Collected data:
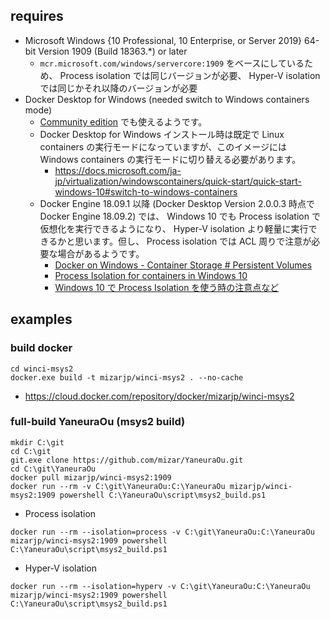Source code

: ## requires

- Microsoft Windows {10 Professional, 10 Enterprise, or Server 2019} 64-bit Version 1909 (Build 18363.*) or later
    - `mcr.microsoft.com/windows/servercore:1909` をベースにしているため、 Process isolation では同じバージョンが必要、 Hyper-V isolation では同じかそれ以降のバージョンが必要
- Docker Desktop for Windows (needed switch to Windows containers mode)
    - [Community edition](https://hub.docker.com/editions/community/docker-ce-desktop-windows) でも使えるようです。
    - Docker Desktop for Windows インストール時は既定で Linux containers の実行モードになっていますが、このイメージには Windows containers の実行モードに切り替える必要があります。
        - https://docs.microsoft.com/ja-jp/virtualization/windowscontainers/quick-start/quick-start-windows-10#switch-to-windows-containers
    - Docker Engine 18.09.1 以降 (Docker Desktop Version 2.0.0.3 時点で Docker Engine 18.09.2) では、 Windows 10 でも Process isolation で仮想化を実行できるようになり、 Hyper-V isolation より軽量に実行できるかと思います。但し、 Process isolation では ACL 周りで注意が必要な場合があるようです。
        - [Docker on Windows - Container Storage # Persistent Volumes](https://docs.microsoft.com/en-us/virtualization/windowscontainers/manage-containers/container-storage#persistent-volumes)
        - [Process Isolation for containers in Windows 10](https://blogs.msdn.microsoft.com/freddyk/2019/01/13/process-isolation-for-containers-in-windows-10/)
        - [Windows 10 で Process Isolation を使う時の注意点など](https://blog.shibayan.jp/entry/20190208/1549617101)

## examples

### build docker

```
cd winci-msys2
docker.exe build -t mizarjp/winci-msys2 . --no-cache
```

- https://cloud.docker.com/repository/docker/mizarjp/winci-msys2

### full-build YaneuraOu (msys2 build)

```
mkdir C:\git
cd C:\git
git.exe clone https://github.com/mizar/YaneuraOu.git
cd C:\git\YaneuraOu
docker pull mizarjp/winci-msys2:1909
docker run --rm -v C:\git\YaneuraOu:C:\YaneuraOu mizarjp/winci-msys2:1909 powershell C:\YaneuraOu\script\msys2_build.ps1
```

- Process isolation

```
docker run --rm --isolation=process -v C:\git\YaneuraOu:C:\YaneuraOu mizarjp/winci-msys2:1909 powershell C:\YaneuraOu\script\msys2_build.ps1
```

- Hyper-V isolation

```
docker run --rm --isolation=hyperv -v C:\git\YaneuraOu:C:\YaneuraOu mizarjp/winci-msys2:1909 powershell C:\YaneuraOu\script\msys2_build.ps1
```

WHAT IS REQUIRED: Above are the entries; write them out again exactly, omitting the pictures.

RESPONSE:
Source code

: ## requires

- Microsoft Windows {10 Professional, 10 Enterprise, or Server 2019} 64-bit Version 1909 (Build 18363.*) or later
    - `mcr.microsoft.com/windows/servercore:1909` をベースにしているため、 Process isolation では同じバージョンが必要、 Hyper-V isolation では同じかそれ以降のバージョンが必要
- Docker Desktop for Windows (needed switch to Windows containers mode)
    - [Community edition](https://hub.docker.com/editions/community/docker-ce-desktop-windows) でも使えるようです。
    - Docker Desktop for Windows インストール時は既定で Linux containers の実行モードになっていますが、このイメージには Windows containers の実行モードに切り替える必要があります。
        - https://docs.microsoft.com/ja-jp/virtualization/windowscontainers/quick-start/quick-start-windows-10#switch-to-windows-containers
    - Docker Engine 18.09.1 以降 (Docker Desktop Version 2.0.0.3 時点で Docker Engine 18.09.2) では、 Windows 10 でも Process isolation で仮想化を実行できるようになり、 Hyper-V isolation より軽量に実行できるかと思います。但し、 Process isolation では ACL 周りで注意が必要な場合があるようです。
        - [Docker on Windows - Container Storage # Persistent Volumes](https://docs.microsoft.com/en-us/virtualization/windowscontainers/manage-containers/container-storage#persistent-volumes)
        - [Process Isolation for containers in Windows 10](https://blogs.msdn.microsoft.com/freddyk/2019/01/13/process-isolation-for-containers-in-windows-10/)
        - [Windows 10 で Process Isolation を使う時の注意点など](https://blog.shibayan.jp/entry/20190208/1549617101)

## examples

### build docker

```
cd winci-msys2
docker.exe build -t mizarjp/winci-msys2 . --no-cache
```

- https://cloud.docker.com/repository/docker/mizarjp/winci-msys2

### full-build YaneuraOu (msys2 build)

```
mkdir C:\git
cd C:\git
git.exe clone https://github.com/mizar/YaneuraOu.git
cd C:\git\YaneuraOu
docker pull mizarjp/winci-msys2:1909
docker run --rm -v C:\git\YaneuraOu:C:\YaneuraOu mizarjp/winci-msys2:1909 powershell C:\YaneuraOu\script\msys2_build.ps1
```

- Process isolation

```
docker run --rm --isolation=process -v C:\git\YaneuraOu:C:\YaneuraOu mizarjp/winci-msys2:1909 powershell C:\YaneuraOu\script\msys2_build.ps1
```

- Hyper-V isolation

```
docker run --rm --isolation=hyperv -v C:\git\YaneuraOu:C:\YaneuraOu mizarjp/winci-msys2:1909 powershell C:\YaneuraOu\script\msys2_build.ps1
```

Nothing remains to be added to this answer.